You are viewing a plain text version of this content. The canonical link for it is here.
Posted to commits@couchdb.apache.org by da...@apache.org on 2018/03/21 17:26:39 UTC
[couchdb] 04/08: Update fabric_doc_open_revs to handle purges

This is an automated email from the ASF dual-hosted git repository.

davisp pushed a commit to branch COUCHDB-3326-clustered-purge-davisp-refactor
in repository https://gitbox.apache.org/repos/asf/couchdb.git

commit ca2867ae9ac648f426ef18466b646cfe8a207882
Author: Mayya Sharipova <ma...@ca.ibm.com>
AuthorDate: Tue Oct 3 15:56:55 2017 -0400

    Update fabric_doc_open_revs to handle purges
    
    We need to account for the possibility that a document is opened while a
    purge is still propogating between shards. This means we need to inform
    the read-repair algorithms that a difference in revisions may be due to
    a purge request in progress.

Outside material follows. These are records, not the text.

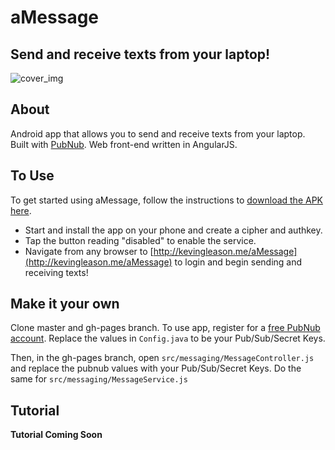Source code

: # aMessage
## Send and receive texts from your laptop!

![cover_img](http://kevingleason.me/aMessage/assets/img/aMessage2.png)

## About

Android app that allows you to send and receive texts from your laptop. Built with [PubNub](https://www.pubnub.com/). Web front-end written in AngularJS.

## To Use

To get started using aMessage, follow the instructions to [download the APK here](http://kevingleason.me/aMessage/get.html). 

- Start and install the app on your phone and create a cipher and authkey. 
- Tap the button reading "disabled" to enable the service.
- Navigate from any browser to [http://kevingleason.me/aMessage](http://kevingleason.me/aMessage) to login and begin sending and receiving texts!

## Make it your own

Clone master and gh-pages branch. To use app, register for a [free PubNub account](https://admin.pubnub.com/#/register). Replace the values in `Config.java` to be your Pub/Sub/Secret Keys. 

Then, in the gh-pages branch, open `src/messaging/MessageController.js` and replace the pubnub values with your Pub/Sub/Secret Keys. Do the same for `src/messaging/MessageService.js`

## Tutorial

__Tutorial Coming Soon__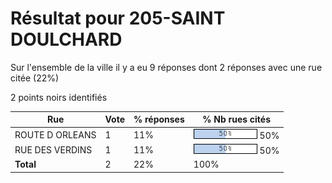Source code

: # Résultat pour 205-SAINT DOULCHARD

Sur l'ensemble de la ville il y a eu 9 réponses dont 2 réponses avec une rue citée (22%)

2 points noirs identifiés

| Rue | Vote | % réponses | % Nb rues cités|
|-----|------|------------|----------------|
| ROUTE D ORLEANS | 1 | 11% | <img src="../../img/bar_50.gif" />&nbsp;50%|
| RUE DES VERDINS | 1 | 11% | <img src="../../img/bar_50.gif" />&nbsp;50%|
| **Total** | 2 | 22% | 100%|
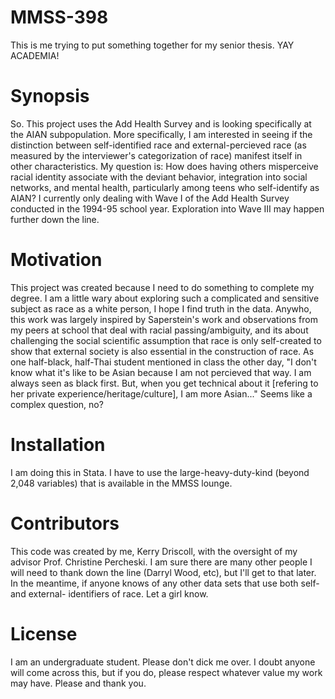 # MMSS-398
This is me trying to put something together for my senior thesis. YAY ACADEMIA!

# Synopsis

So. This project uses the Add Health Survey and is looking specifically at the AIAN subpopulation. More specifically, I am interested in seeing if the distinction between self-identified race and external-percieved race (as measured by the interviewer's categorization of race) manifest itself in other characteristics. My question is: How does having others misperceive racial identity associate with the deviant behavior, integration into social networks, and mental health, particularly among teens who self-identify as AIAN? I currently only dealing with Wave I of the Add Health Survey conducted in the 1994-95 school year. Exploration into Wave III may happen further down the line.

# Motivation

This project was created because I need to do something to complete my degree. I am a little wary about exploring such a complicated and sensitive subject as race as a white person, I hope I find truth in the data. Anywho, this work was largely inspired by Saperstein's work and observations from my peers at school that deal with racial passing/ambiguity, and its about challenging the social scientific assumption that race is only self-created to show that external society is also essential in the construction of race. As one half-black, half-Thai student mentioned in class the other day, "I don't know what it's like to be Asian because I am not percieved that way. I am always seen as black first. But, when you get technical about it [refering to her private experience/heritage/culture], I am more Asian..." Seems like a complex question, no?

# Installation

I am doing this in Stata. I have to use the large-heavy-duty-kind (beyond 2,048 variables) that is available in the MMSS lounge.

# Contributors

This code was created by me, Kerry Driscoll, with the oversight of my advisor Prof. Christine Percheski. I am sure there are many other people I will need to thank down the line (Darryl Wood, etc), but I'll get to that later. In the meantime, if anyone knows of any other data sets that use both self- and external- identifiers of race. Let a girl know. 

# License

I am an undergraduate student. Please don't dick me over. I doubt anyone will come across this, but if you do, please respect whatever value my work may have. Please and thank you.
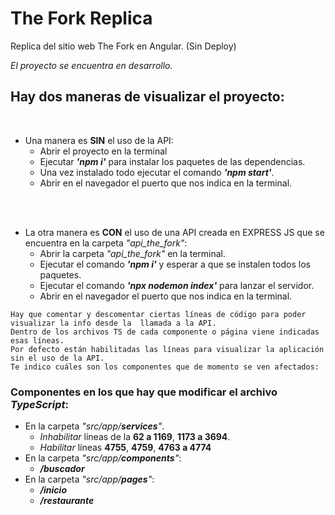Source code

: # The Fork Replica
 Replica del sitio web The Fork en Angular. (Sin Deploy)

_El proyecto se encuentra en desarrollo._

## **Hay dos maneras de visualizar el proyecto:**
<br>

- Una manera es **SIN** el uso de la API:
    - Abrir el proyecto en la terminal
    - Ejecutar **_'npm i'_** para instalar los paquetes de las dependencias.
    - Una vez instalado todo ejecutar el comando **_'npm start'_**. 
    - Abrir en el navegador el puerto que nos indica en la terminal.
<br>
<br>

- La otra manera es **CON** el uso de una API creada en EXPRESS JS que se encuentra en la carpeta *"api_the_fork"*:
    - Abrir la carpeta *"api_the_fork"* en la terminal.
    - Ejecutar el comando **_'npm i'_** y esperar a que se instalen todos los paquetes.
    - Ejecutar el comando **_'npx nodemon index'_** para lanzar el servidor.
    - Abrir en el navegador el puerto que nos indica en la terminal.
<!--  -->
    Hay que comentar y descomentar ciertas líneas de código para poder visualizar la info desde la  llamada a la API.
    Dentro de los archivos TS de cada componente o página viene indicadas esas líneas.
    Por defecto están habilitadas las líneas para visualizar la aplicación sin el uso de la API.
    Te indico cuáles son los componentes que de momento se ven afectados:

<!-- -->
### Componentes en los que hay que modificar el archivo *TypeScript*:
- En la carpeta _"src/app/**services**"_. 
    - _Inhabilitar_ líneas de la **62 a 1169**, **1173 a 3694**.
    - _Habilitar_ líneas **4755**, **4759**, **4763 a 4774**
- En la carpeta _"src/app/**components**"_:
    - ***/buscador***  
- En la carpeta _"src/app/**pages**"_:
    - ***/inicio***
    - ***/restaurante***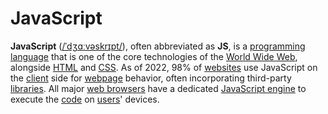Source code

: # JavaScript
**JavaScript** ([/ˈdʒɑːvəskrɪpt/](https://en.wikipedia.org/wiki/Help:IPA/English "Help:IPA/English")), often abbreviated as **JS**, is a [programming language](https://en.wikipedia.org/wiki/Programming_language "Programming language") that is one of the core technologies of the [World Wide Web](https://en.wikipedia.org/wiki/World_Wide_Web "World Wide Web"), alongside [HTML](https://en.wikipedia.org/wiki/HTML "HTML") and [CSS](https://en.wikipedia.org/wiki/CSS "CSS"). As of 2022, 98% of [websites](https://en.wikipedia.org/wiki/Website "Website") use JavaScript on the [client](https://en.wikipedia.org/wiki/Client_(computing) "Client (computing)") side for [webpage](https://en.wikipedia.org/wiki/Web_page "Web page") behavior, often incorporating third-party [libraries](https://en.wikipedia.org/wiki/Library_(computing) "Library (computing)"). All major [web browsers](https://en.wikipedia.org/wiki/Web_browser "Web browser") have a dedicated [JavaScript engine](https://en.wikipedia.org/wiki/JavaScript_engine "JavaScript engine") to execute the [code](https://en.wikipedia.org/wiki/Source_code "Source code") on [users](https://en.wikipedia.org/wiki/User_(computing) "User (computing)")' devices.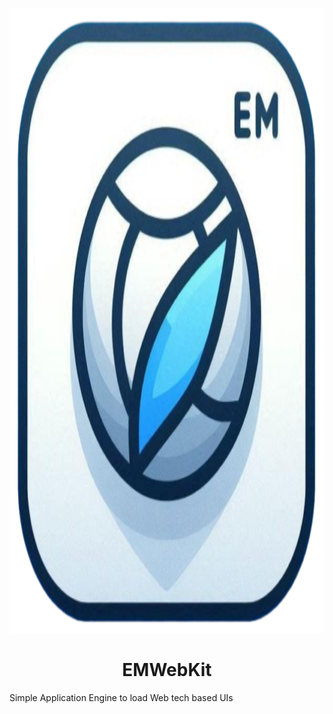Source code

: <p align="center">
  <img style="height:25vh;width:height;" src="_377ccaee-715c-495c-9519-0eb8818d49da_prev_ui.png"/>
  <h1 style="text-align:center;">EMWebKit</h1>
</p>



Simple Application Engine to load Web tech based UIs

If we don't do this its possible that a
    read-repair may race the purge request and effectively undo the purge.
---
 src/fabric/src/fabric_doc_open_revs.erl | 148 ++++++++++++++++++++++----------
 src/fabric/src/fabric_rpc.erl           |  67 ++++++++-------
 2 files changed, 137 insertions(+), 78 deletions(-)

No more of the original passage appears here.